_How to complete this task_
The records below are to be copied exactly, with every picture left out.

=======

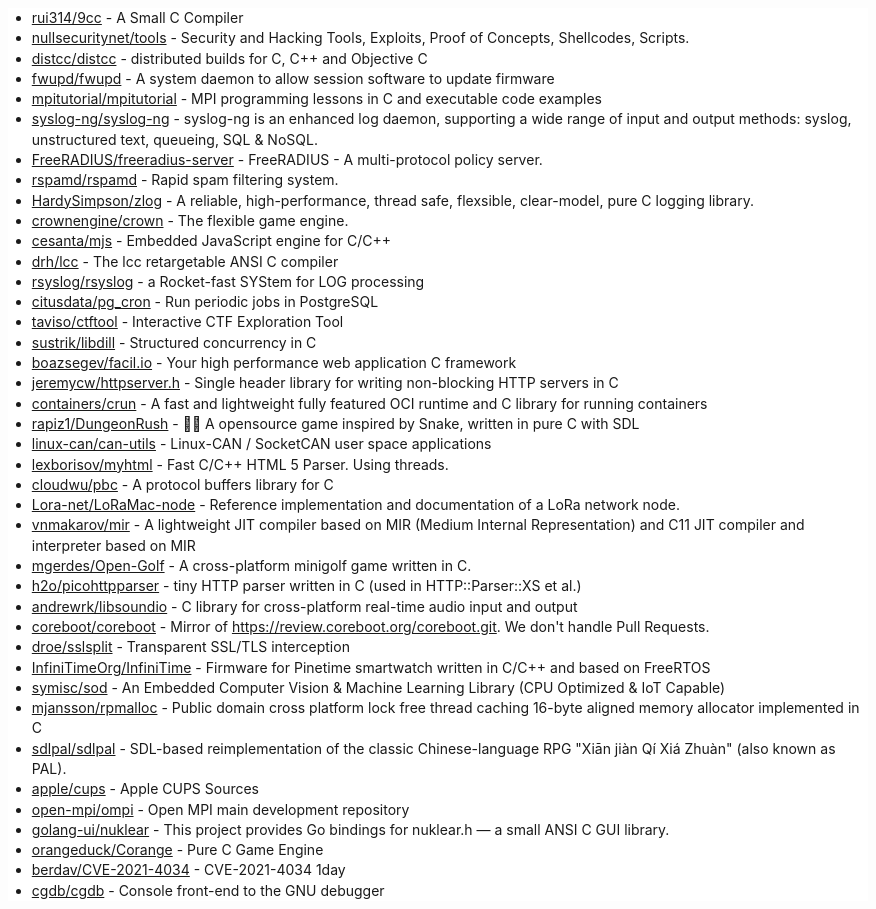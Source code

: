* [rui314/9cc](https://github.com/rui314/9cc) - A Small C Compiler
* [nullsecuritynet/tools](https://github.com/nullsecuritynet/tools) - Security and Hacking Tools, Exploits, Proof of Concepts, Shellcodes, Scripts.
* [distcc/distcc](https://github.com/distcc/distcc) - distributed builds for C, C++ and Objective C
* [fwupd/fwupd](https://github.com/fwupd/fwupd) - A system daemon to allow session software to update firmware
* [mpitutorial/mpitutorial](https://github.com/mpitutorial/mpitutorial) - MPI programming lessons in C and executable code examples
* [syslog-ng/syslog-ng](https://github.com/syslog-ng/syslog-ng) - syslog-ng is an enhanced log daemon, supporting a wide range of input and output methods: syslog, unstructured text, queueing, SQL & NoSQL.
* [FreeRADIUS/freeradius-server](https://github.com/FreeRADIUS/freeradius-server) - FreeRADIUS - A multi-protocol policy server.
* [rspamd/rspamd](https://github.com/rspamd/rspamd) - Rapid spam filtering system.
* [HardySimpson/zlog](https://github.com/HardySimpson/zlog) - A reliable, high-performance, thread safe, flexsible, clear-model, pure C logging library.
* [crownengine/crown](https://github.com/crownengine/crown) - The flexible game engine.
* [cesanta/mjs](https://github.com/cesanta/mjs) - Embedded JavaScript engine for C/C++
* [drh/lcc](https://github.com/drh/lcc) - The lcc retargetable ANSI C compiler
* [rsyslog/rsyslog](https://github.com/rsyslog/rsyslog) - a Rocket-fast SYStem for LOG processing
* [citusdata/pg_cron](https://github.com/citusdata/pg_cron) - Run periodic jobs in PostgreSQL
* [taviso/ctftool](https://github.com/taviso/ctftool) - Interactive CTF Exploration Tool
* [sustrik/libdill](https://github.com/sustrik/libdill) - Structured concurrency in C
* [boazsegev/facil.io](https://github.com/boazsegev/facil.io) - Your high performance web application C framework
* [jeremycw/httpserver.h](https://github.com/jeremycw/httpserver.h) - Single header library for writing non-blocking HTTP servers in C
* [containers/crun](https://github.com/containers/crun) - A fast and lightweight fully featured OCI runtime and C library for running containers
* [rapiz1/DungeonRush](https://github.com/rapiz1/DungeonRush) - 👾🐍 A opensource game inspired by Snake, written in pure C with SDL
* [linux-can/can-utils](https://github.com/linux-can/can-utils) - Linux-CAN / SocketCAN user space applications
* [lexborisov/myhtml](https://github.com/lexborisov/myhtml) - Fast C/C++ HTML 5 Parser. Using threads.
* [cloudwu/pbc](https://github.com/cloudwu/pbc) - A protocol buffers library for C
* [Lora-net/LoRaMac-node](https://github.com/Lora-net/LoRaMac-node) - Reference implementation and documentation of a LoRa network node.
* [vnmakarov/mir](https://github.com/vnmakarov/mir) - A lightweight JIT compiler based on MIR (Medium Internal Representation) and C11 JIT compiler and interpreter based on MIR
* [mgerdes/Open-Golf](https://github.com/mgerdes/Open-Golf) - A cross-platform minigolf game written in C.
* [h2o/picohttpparser](https://github.com/h2o/picohttpparser) - tiny HTTP parser written in C (used in HTTP::Parser::XS et al.)
* [andrewrk/libsoundio](https://github.com/andrewrk/libsoundio) - C library for cross-platform real-time audio input and output
* [coreboot/coreboot](https://github.com/coreboot/coreboot) - Mirror of https://review.coreboot.org/coreboot.git. We don't handle Pull Requests.
* [droe/sslsplit](https://github.com/droe/sslsplit) - Transparent SSL/TLS interception
* [InfiniTimeOrg/InfiniTime](https://github.com/InfiniTimeOrg/InfiniTime) - Firmware for Pinetime smartwatch written in C/C++ and based on FreeRTOS
* [symisc/sod](https://github.com/symisc/sod) - An Embedded Computer Vision & Machine Learning Library (CPU Optimized & IoT Capable)
* [mjansson/rpmalloc](https://github.com/mjansson/rpmalloc) - Public domain cross platform lock free thread caching 16-byte aligned memory allocator implemented in C
* [sdlpal/sdlpal](https://github.com/sdlpal/sdlpal) - SDL-based reimplementation of the classic Chinese-language RPG "Xiān jiàn Qí Xiá Zhuàn" (also known as PAL).
* [apple/cups](https://github.com/apple/cups) - Apple CUPS Sources
* [open-mpi/ompi](https://github.com/open-mpi/ompi) - Open MPI main development repository
* [golang-ui/nuklear](https://github.com/golang-ui/nuklear) - This project provides Go bindings for nuklear.h — a small ANSI C GUI library.
* [orangeduck/Corange](https://github.com/orangeduck/Corange) - Pure C Game Engine
* [berdav/CVE-2021-4034](https://github.com/berdav/CVE-2021-4034) - CVE-2021-4034 1day
* [cgdb/cgdb](https://github.com/cgdb/cgdb) - Console front-end to the GNU debugger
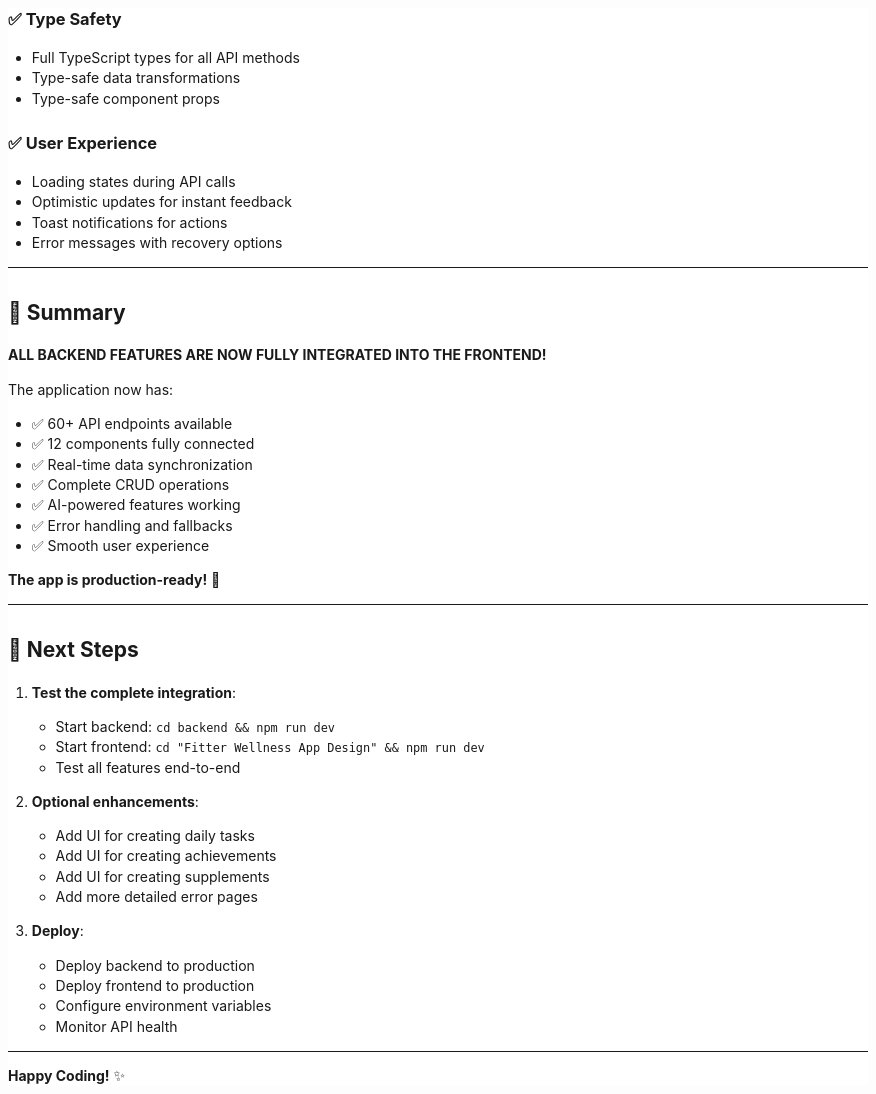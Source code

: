 ### ✅ Type Safety
- Full TypeScript types for all API methods
- Type-safe data transformations
- Type-safe component props

### ✅ User Experience
- Loading states during API calls
- Optimistic updates for instant feedback
- Toast notifications for actions
- Error messages with recovery options

---

## 🎉 Summary

**ALL BACKEND FEATURES ARE NOW FULLY INTEGRATED INTO THE FRONTEND!**

The application now has:
- ✅ 60+ API endpoints available
- ✅ 12 components fully connected
- ✅ Real-time data synchronization
- ✅ Complete CRUD operations
- ✅ AI-powered features working
- ✅ Error handling and fallbacks
- ✅ Smooth user experience

**The app is production-ready!** 🚀

---

## 🚀 Next Steps

1. **Test the complete integration**:
   - Start backend: `cd backend && npm run dev`
   - Start frontend: `cd "Fitter Wellness App Design" && npm run dev`
   - Test all features end-to-end

2. **Optional enhancements**:
   - Add UI for creating daily tasks
   - Add UI for creating achievements
   - Add UI for creating supplements
   - Add more detailed error pages

3. **Deploy**:
   - Deploy backend to production
   - Deploy frontend to production
   - Configure environment variables
   - Monitor API health

---

**Happy Coding!** ✨

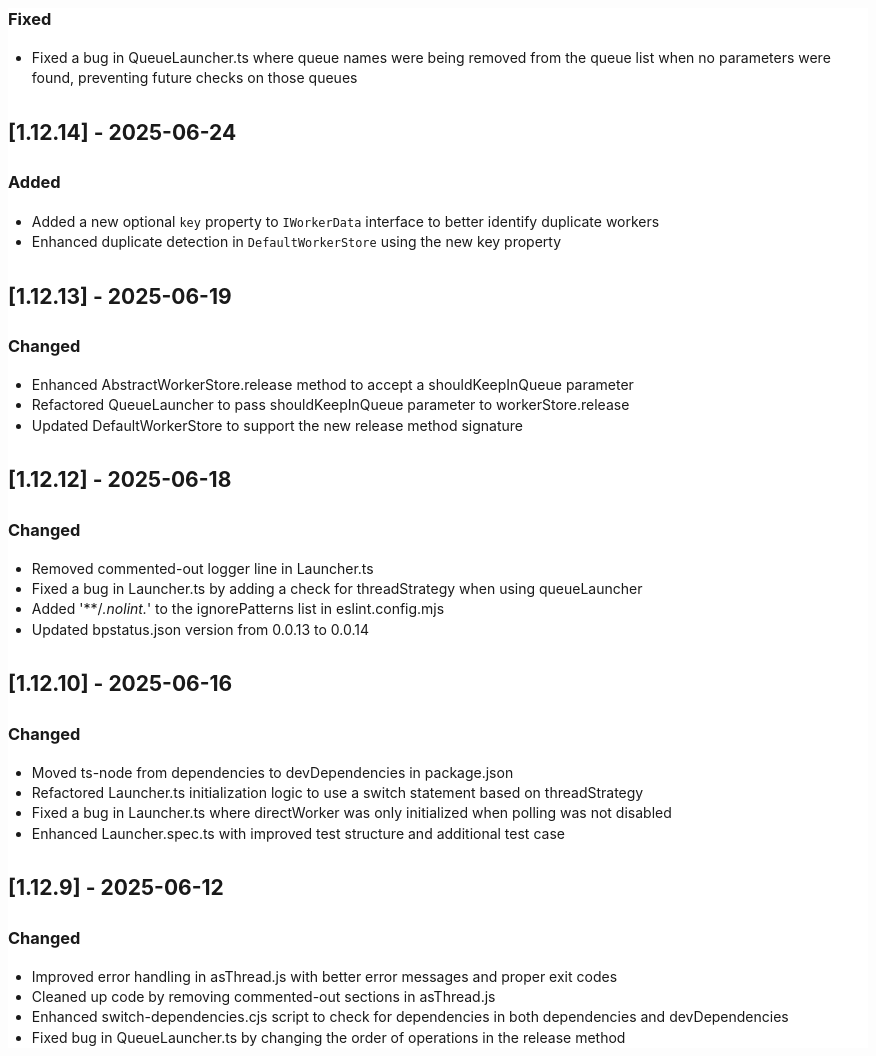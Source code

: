 ### Fixed

- Fixed a bug in QueueLauncher.ts where queue names were being removed from the queue list when no parameters were
  found, preventing future checks on those queues

## [1.12.14] - 2025-06-24

### Added

- Added a new optional `key` property to `IWorkerData` interface to better identify duplicate workers
- Enhanced duplicate detection in `DefaultWorkerStore` using the new key property

## [1.12.13] - 2025-06-19

### Changed

- Enhanced AbstractWorkerStore.release method to accept a shouldKeepInQueue parameter
- Refactored QueueLauncher to pass shouldKeepInQueue parameter to workerStore.release
- Updated DefaultWorkerStore to support the new release method signature

## [1.12.12] - 2025-06-18

### Changed

- Removed commented-out logger line in Launcher.ts
- Fixed a bug in Launcher.ts by adding a check for threadStrategy when using queueLauncher
- Added '**/*.nolint.*' to the ignorePatterns list in eslint.config.mjs
- Updated bpstatus.json version from 0.0.13 to 0.0.14

## [1.12.10] - 2025-06-16

### Changed

- Moved ts-node from dependencies to devDependencies in package.json
- Refactored Launcher.ts initialization logic to use a switch statement based on threadStrategy
- Fixed a bug in Launcher.ts where directWorker was only initialized when polling was not disabled
- Enhanced Launcher.spec.ts with improved test structure and additional test case

## [1.12.9] - 2025-06-12

### Changed

- Improved error handling in asThread.js with better error messages and proper exit codes
- Cleaned up code by removing commented-out sections in asThread.js
- Enhanced switch-dependencies.cjs script to check for dependencies in both dependencies and devDependencies
- Fixed bug in QueueLauncher.ts by changing the order of operations in the release method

=======

_Solution_
Source code

:* [rui314/9cc](https://github.com/rui314/9cc) - A Small C Compiler
* [nullsecuritynet/tools](https://github.com/nullsecuritynet/tools) - Security and Hacking Tools, Exploits, Proof of Concepts, Shellcodes, Scripts.
* [distcc/distcc](https://github.com/distcc/distcc) - distributed builds for C, C++ and Objective C
* [fwupd/fwupd](https://github.com/fwupd/fwupd) - A system daemon to allow session software to update firmware
* [mpitutorial/mpitutorial](https://github.com/mpitutorial/mpitutorial) - MPI programming lessons in C and executable code examples
* [syslog-ng/syslog-ng](https://github.com/syslog-ng/syslog-ng) - syslog-ng is an enhanced log daemon, supporting a wide range of input and output methods: syslog, unstructured text, queueing, SQL & NoSQL.
* [FreeRADIUS/freeradius-server](https://github.com/FreeRADIUS/freeradius-server) - FreeRADIUS - A multi-protocol policy server.
* [rspamd/rspamd](https://github.com/rspamd/rspamd) - Rapid spam filtering system.
* [HardySimpson/zlog](https://github.com/HardySimpson/zlog) - A reliable, high-performance, thread safe, flexsible, clear-model, pure C logging library.
* [crownengine/crown](https://github.com/crownengine/crown) - The flexible game engine.
* [cesanta/mjs](https://github.com/cesanta/mjs) - Embedded JavaScript engine for C/C++
* [drh/lcc](https://github.com/drh/lcc) - The lcc retargetable ANSI C compiler
* [rsyslog/rsyslog](https://github.com/rsyslog/rsyslog) - a Rocket-fast SYStem for LOG processing
* [citusdata/pg_cron](https://github.com/citusdata/pg_cron) - Run periodic jobs in PostgreSQL
* [taviso/ctftool](https://github.com/taviso/ctftool) - Interactive CTF Exploration Tool
* [sustrik/libdill](https://github.com/sustrik/libdill) - Structured concurrency in C
* [boazsegev/facil.io](https://github.com/boazsegev/facil.io) - Your high performance web application C framework
* [jeremycw/httpserver.h](https://github.com/jeremycw/httpserver.h) - Single header library for writing non-blocking HTTP servers in C
* [containers/crun](https://github.com/containers/crun) - A fast and lightweight fully featured OCI runtime and C library for running containers
* [rapiz1/DungeonRush](https://github.com/rapiz1/DungeonRush) - 👾🐍 A opensource game inspired by Snake, written in pure C with SDL
* [linux-can/can-utils](https://github.com/linux-can/can-utils) - Linux-CAN / SocketCAN user space applications
* [lexborisov/myhtml](https://github.com/lexborisov/myhtml) - Fast C/C++ HTML 5 Parser. Using threads.
* [cloudwu/pbc](https://github.com/cloudwu/pbc) - A protocol buffers library for C
* [Lora-net/LoRaMac-node](https://github.com/Lora-net/LoRaMac-node) - Reference implementation and documentation of a LoRa network node.
* [vnmakarov/mir](https://github.com/vnmakarov/mir) - A lightweight JIT compiler based on MIR (Medium Internal Representation) and C11 JIT compiler and interpreter based on MIR
* [mgerdes/Open-Golf](https://github.com/mgerdes/Open-Golf) - A cross-platform minigolf game written in C.
* [h2o/picohttpparser](https://github.com/h2o/picohttpparser) - tiny HTTP parser written in C (used in HTTP::Parser::XS et al.)
* [andrewrk/libsoundio](https://github.com/andrewrk/libsoundio) - C library for cross-platform real-time audio input and output
* [coreboot/coreboot](https://github.com/coreboot/coreboot) - Mirror of https://review.coreboot.org/coreboot.git. We don't handle Pull Requests.
* [droe/sslsplit](https://github.com/droe/sslsplit) - Transparent SSL/TLS interception
* [InfiniTimeOrg/InfiniTime](https://github.com/InfiniTimeOrg/InfiniTime) - Firmware for Pinetime smartwatch written in C/C++ and based on FreeRTOS
* [symisc/sod](https://github.com/symisc/sod) - An Embedded Computer Vision & Machine Learning Library (CPU Optimized & IoT Capable)
* [mjansson/rpmalloc](https://github.com/mjansson/rpmalloc) - Public domain cross platform lock free thread caching 16-byte aligned memory allocator implemented in C
* [sdlpal/sdlpal](https://github.com/sdlpal/sdlpal) - SDL-based reimplementation of the classic Chinese-language RPG "Xiān jiàn Qí Xiá Zhuàn" (also known as PAL).
* [apple/cups](https://github.com/apple/cups) - Apple CUPS Sources
* [open-mpi/ompi](https://github.com/open-mpi/ompi) - Open MPI main development repository
* [golang-ui/nuklear](https://github.com/golang-ui/nuklear) - This project provides Go bindings for nuklear.h — a small ANSI C GUI library.
* [orangeduck/Corange](https://github.com/orangeduck/Corange) - Pure C Game Engine
* [berdav/CVE-2021-4034](https://github.com/berdav/CVE-2021-4034) - CVE-2021-4034 1day
* [cgdb/cgdb](https://github.com/cgdb/cgdb) - Console front-end to the GNU debugger
Source code

: ### ✅ Type Safety
- Full TypeScript types for all API methods
- Type-safe data transformations
- Type-safe component props

### ✅ User Experience
- Loading states during API calls
- Optimistic updates for instant feedback
- Toast notifications for actions
- Error messages with recovery options

---

## 🎉 Summary

**ALL BACKEND FEATURES ARE NOW FULLY INTEGRATED INTO THE FRONTEND!**

The application now has:
- ✅ 60+ API endpoints available
- ✅ 12 components fully connected
- ✅ Real-time data synchronization
- ✅ Complete CRUD operations
- ✅ AI-powered features working
- ✅ Error handling and fallbacks
- ✅ Smooth user experience

**The app is production-ready!** 🚀

---

## 🚀 Next Steps

1. **Test the complete integration**:
   - Start backend: `cd backend && npm run dev`
   - Start frontend: `cd "Fitter Wellness App Design" && npm run dev`
   - Test all features end-to-end

2. **Optional enhancements**:
   - Add UI for creating daily tasks
   - Add UI for creating achievements
   - Add UI for creating supplements
   - Add more detailed error pages

3. **Deploy**:
   - Deploy backend to production
   - Deploy frontend to production
   - Configure environment variables
   - Monitor API health

---

**Happy Coding!** ✨

Source code

: ### Fixed

- Fixed a bug in QueueLauncher.ts where queue names were being removed from the queue list when no parameters were
  found, preventing future checks on those queues

## [1.12.14] - 2025-06-24

### Added

- Added a new optional `key` property to `IWorkerData` interface to better identify duplicate workers
- Enhanced duplicate detection in `DefaultWorkerStore` using the new key property

## [1.12.13] - 2025-06-19

### Changed

- Enhanced AbstractWorkerStore.release method to accept a shouldKeepInQueue parameter
- Refactored QueueLauncher to pass shouldKeepInQueue parameter to workerStore.release
- Updated DefaultWorkerStore to support the new release method signature

## [1.12.12] - 2025-06-18

### Changed

- Removed commented-out logger line in Launcher.ts
- Fixed a bug in Launcher.ts by adding a check for threadStrategy when using queueLauncher
- Added '**/*.nolint.*' to the ignorePatterns list in eslint.config.mjs
- Updated bpstatus.json version from 0.0.13 to 0.0.14

## [1.12.10] - 2025-06-16

### Changed

- Moved ts-node from dependencies to devDependencies in package.json
- Refactored Launcher.ts initialization logic to use a switch statement based on threadStrategy
- Fixed a bug in Launcher.ts where directWorker was only initialized when polling was not disabled
- Enhanced Launcher.spec.ts with improved test structure and additional test case

## [1.12.9] - 2025-06-12

### Changed

- Improved error handling in asThread.js with better error messages and proper exit codes
- Cleaned up code by removing commented-out sections in asThread.js
- Enhanced switch-dependencies.cjs script to check for dependencies in both dependencies and devDependencies
- Fixed bug in QueueLauncher.ts by changing the order of operations in the release method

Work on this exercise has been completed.